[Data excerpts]
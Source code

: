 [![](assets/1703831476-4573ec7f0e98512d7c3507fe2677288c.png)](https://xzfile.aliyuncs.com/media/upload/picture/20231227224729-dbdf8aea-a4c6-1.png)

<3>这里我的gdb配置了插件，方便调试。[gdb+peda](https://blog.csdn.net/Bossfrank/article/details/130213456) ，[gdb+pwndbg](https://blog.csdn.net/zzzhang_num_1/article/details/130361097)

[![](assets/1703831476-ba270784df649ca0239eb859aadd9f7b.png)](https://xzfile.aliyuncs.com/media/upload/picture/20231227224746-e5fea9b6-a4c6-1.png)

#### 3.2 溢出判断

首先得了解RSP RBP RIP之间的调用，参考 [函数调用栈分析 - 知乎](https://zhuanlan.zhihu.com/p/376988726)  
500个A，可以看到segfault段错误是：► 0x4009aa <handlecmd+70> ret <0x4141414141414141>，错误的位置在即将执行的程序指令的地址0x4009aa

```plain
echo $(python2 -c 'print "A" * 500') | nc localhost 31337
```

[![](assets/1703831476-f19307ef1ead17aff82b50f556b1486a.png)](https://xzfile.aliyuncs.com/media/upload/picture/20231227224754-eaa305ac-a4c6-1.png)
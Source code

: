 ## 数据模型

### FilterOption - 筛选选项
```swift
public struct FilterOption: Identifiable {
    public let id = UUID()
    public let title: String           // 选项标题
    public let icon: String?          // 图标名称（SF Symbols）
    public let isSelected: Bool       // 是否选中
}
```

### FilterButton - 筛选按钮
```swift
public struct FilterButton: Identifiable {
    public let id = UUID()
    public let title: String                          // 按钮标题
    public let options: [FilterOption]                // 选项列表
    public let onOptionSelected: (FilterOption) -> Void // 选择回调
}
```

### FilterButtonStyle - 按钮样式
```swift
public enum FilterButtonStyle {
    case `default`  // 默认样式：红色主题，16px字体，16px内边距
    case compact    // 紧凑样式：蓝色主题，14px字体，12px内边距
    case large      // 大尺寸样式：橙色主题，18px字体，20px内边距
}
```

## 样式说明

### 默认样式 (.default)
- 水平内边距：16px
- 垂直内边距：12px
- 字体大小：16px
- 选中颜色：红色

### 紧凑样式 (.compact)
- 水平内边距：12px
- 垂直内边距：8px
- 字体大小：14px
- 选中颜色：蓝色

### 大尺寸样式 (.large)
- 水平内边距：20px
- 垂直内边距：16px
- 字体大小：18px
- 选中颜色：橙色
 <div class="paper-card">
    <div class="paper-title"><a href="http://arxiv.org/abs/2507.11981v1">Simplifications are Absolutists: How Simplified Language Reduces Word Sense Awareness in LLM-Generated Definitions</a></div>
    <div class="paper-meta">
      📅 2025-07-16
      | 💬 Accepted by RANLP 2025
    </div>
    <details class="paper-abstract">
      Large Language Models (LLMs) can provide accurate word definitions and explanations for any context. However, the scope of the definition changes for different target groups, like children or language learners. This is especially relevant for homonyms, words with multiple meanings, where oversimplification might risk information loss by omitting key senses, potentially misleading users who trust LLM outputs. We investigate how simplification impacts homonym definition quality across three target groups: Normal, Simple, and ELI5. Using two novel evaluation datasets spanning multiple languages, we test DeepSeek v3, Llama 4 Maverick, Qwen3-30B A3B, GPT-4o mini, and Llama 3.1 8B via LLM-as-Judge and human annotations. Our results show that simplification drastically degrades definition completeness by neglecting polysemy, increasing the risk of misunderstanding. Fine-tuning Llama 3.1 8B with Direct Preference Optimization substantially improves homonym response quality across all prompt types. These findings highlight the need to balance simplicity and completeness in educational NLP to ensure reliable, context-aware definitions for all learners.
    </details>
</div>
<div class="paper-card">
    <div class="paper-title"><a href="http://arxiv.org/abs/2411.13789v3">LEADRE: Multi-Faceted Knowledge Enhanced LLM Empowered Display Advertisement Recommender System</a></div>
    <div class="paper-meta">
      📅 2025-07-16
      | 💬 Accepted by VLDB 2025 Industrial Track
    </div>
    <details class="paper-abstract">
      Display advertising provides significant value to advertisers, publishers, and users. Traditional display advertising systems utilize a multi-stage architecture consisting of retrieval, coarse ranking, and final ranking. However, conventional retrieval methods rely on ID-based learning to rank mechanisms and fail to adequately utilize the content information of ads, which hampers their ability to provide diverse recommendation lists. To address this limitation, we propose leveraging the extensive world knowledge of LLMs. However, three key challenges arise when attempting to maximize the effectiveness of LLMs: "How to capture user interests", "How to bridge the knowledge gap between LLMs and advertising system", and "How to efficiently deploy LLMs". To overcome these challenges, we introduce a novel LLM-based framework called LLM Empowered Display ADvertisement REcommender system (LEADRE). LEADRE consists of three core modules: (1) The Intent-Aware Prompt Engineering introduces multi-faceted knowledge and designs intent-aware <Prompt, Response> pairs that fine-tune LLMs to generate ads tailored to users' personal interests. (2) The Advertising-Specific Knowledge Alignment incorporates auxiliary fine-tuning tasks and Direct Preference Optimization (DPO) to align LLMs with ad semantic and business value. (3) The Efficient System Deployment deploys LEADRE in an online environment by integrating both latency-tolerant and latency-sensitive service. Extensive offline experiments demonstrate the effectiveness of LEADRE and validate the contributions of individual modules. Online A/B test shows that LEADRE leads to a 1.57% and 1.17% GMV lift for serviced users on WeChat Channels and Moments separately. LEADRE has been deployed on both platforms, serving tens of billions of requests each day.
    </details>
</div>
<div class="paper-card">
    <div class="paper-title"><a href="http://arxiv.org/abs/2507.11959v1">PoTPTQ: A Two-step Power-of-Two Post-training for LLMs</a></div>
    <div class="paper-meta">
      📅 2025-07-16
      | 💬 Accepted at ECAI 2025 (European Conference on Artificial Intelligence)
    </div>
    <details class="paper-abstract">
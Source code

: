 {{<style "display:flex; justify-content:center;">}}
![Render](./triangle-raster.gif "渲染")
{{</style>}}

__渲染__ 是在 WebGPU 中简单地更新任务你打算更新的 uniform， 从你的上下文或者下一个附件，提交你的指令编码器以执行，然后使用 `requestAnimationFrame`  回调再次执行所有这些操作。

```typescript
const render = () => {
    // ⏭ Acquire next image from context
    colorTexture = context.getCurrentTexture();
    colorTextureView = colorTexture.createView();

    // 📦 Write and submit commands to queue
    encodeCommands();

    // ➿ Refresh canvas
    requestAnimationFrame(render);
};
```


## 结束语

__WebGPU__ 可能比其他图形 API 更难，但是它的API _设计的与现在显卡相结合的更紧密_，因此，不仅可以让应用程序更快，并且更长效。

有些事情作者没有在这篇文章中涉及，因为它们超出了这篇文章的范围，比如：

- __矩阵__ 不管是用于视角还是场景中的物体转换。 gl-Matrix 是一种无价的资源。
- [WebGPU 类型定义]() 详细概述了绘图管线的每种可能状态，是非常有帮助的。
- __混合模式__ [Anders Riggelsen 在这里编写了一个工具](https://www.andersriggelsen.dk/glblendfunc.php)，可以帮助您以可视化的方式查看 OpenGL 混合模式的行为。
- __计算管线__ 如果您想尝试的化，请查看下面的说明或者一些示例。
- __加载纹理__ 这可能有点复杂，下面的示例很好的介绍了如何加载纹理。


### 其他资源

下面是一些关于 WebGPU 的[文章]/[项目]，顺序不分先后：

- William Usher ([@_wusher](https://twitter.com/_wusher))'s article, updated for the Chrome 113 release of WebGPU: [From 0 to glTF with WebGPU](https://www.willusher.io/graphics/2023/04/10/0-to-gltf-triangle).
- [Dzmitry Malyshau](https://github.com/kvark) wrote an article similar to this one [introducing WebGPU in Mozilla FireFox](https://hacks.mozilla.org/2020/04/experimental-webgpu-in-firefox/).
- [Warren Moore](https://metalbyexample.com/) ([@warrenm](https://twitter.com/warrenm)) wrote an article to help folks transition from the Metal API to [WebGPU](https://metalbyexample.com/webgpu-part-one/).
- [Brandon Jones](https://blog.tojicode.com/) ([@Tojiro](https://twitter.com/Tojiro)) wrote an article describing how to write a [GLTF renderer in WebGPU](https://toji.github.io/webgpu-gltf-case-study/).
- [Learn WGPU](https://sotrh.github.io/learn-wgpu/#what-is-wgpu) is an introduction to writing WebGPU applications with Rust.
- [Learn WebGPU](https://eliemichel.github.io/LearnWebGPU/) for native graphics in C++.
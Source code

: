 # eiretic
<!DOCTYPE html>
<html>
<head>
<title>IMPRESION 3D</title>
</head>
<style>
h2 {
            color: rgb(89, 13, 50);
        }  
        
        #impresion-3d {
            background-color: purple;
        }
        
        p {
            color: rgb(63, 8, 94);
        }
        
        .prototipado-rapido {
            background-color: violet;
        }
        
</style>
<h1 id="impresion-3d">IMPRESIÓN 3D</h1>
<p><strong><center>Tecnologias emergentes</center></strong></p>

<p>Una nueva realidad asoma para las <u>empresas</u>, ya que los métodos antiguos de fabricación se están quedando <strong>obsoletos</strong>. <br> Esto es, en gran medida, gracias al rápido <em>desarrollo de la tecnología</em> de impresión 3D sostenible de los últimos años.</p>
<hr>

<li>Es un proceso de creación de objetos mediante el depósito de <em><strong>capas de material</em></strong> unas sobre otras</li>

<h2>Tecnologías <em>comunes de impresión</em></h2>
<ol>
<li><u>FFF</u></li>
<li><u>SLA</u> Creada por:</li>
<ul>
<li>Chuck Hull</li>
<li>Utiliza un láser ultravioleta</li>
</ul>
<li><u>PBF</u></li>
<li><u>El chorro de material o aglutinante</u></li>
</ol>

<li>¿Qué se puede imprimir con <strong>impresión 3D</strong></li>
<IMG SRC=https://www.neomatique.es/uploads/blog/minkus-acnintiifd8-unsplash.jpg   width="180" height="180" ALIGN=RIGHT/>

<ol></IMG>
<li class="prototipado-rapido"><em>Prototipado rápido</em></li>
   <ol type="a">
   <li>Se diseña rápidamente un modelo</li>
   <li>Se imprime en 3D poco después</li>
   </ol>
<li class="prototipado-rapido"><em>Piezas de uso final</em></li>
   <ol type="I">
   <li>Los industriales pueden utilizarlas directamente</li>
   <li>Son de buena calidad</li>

WORK REQUIRED:
Each line above that contains the word "rápido" should be copied.

EXERCISE RESULT:
<p>Una nueva realidad asoma para las <u>empresas</u>, ya que los métodos antiguos de fabricación se están quedando <strong>obsoletos</strong>. <br> Esto es, en gran medida, gracias al rápido <em>desarrollo de la tecnología</em> de impresión 3D sostenible de los últimos años.</p>
<li class="prototipado-rapido"><em>Prototipado rápido</em></li>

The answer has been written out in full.